EXERCISE AIM
Of the lines below, report only those that contain "relayedConnection".

Source texts of formatted documents
____

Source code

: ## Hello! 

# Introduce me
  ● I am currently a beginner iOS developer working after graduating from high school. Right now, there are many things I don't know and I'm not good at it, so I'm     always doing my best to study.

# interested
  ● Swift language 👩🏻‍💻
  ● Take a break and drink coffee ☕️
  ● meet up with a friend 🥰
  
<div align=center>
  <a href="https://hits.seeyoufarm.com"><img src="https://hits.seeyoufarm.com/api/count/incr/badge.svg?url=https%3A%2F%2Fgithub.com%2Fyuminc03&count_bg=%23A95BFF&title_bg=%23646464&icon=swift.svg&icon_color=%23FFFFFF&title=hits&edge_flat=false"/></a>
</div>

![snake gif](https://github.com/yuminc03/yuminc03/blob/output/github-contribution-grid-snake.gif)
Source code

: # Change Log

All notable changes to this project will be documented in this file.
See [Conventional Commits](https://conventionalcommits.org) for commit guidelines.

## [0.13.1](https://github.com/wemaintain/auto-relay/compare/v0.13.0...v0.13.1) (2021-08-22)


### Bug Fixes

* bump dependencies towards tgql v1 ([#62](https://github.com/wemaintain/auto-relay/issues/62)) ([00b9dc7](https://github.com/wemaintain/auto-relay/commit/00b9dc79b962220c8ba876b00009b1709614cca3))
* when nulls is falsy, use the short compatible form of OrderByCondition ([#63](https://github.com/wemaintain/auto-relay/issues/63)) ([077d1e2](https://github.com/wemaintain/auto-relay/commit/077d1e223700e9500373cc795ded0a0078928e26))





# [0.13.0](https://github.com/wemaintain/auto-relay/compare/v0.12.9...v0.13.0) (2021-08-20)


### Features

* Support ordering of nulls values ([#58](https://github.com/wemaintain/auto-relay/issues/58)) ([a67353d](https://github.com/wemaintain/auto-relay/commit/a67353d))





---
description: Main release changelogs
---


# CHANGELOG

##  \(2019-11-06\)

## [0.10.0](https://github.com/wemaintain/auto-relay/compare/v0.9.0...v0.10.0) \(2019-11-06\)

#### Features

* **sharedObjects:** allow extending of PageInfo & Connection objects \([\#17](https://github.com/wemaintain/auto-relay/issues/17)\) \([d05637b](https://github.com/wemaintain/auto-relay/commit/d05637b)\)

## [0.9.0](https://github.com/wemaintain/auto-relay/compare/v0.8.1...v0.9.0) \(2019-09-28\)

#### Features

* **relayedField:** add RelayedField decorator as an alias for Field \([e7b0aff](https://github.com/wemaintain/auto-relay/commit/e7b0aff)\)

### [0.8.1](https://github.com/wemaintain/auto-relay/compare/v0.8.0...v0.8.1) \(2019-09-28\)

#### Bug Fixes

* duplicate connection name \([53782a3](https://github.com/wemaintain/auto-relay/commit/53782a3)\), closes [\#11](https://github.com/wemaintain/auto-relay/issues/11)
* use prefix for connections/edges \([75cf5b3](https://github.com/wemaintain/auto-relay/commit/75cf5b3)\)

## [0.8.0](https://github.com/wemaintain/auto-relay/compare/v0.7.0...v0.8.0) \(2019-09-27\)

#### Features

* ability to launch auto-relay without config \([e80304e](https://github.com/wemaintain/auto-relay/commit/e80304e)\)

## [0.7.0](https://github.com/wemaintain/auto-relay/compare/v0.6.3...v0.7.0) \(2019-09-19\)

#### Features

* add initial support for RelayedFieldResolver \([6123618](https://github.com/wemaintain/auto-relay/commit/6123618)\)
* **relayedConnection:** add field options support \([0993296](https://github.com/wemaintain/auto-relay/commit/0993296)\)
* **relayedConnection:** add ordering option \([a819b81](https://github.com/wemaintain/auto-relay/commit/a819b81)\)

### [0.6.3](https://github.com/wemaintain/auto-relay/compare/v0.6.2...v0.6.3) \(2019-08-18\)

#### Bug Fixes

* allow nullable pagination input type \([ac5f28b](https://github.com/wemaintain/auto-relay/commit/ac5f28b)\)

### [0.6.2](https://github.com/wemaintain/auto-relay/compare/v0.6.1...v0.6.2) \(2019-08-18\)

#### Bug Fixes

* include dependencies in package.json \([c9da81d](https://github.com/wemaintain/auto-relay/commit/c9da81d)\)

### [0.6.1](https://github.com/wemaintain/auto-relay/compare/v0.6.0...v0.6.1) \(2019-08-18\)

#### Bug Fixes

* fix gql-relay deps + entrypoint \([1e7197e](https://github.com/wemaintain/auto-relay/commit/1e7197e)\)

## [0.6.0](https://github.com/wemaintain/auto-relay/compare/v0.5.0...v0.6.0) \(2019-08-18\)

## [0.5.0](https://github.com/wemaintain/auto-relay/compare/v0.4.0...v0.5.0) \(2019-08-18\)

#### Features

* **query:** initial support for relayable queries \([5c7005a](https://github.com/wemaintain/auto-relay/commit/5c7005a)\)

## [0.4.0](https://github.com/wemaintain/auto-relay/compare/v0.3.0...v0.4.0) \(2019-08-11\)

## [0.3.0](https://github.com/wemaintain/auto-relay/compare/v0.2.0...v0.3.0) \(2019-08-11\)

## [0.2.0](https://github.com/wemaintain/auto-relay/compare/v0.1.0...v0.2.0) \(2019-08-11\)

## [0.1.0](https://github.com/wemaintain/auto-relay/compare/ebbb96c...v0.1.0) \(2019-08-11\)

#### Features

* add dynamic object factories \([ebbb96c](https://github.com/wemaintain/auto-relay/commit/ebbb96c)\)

____

SOLUTION TO THE PROBLEM
* **relayedConnection:** add field options support \([0993296](https://github.com/wemaintain/auto-relay/commit/0993296)\)
* **relayedConnection:** add ordering option \([a819b81](https://github.com/wemaintain/auto-relay/commit/a819b81)\)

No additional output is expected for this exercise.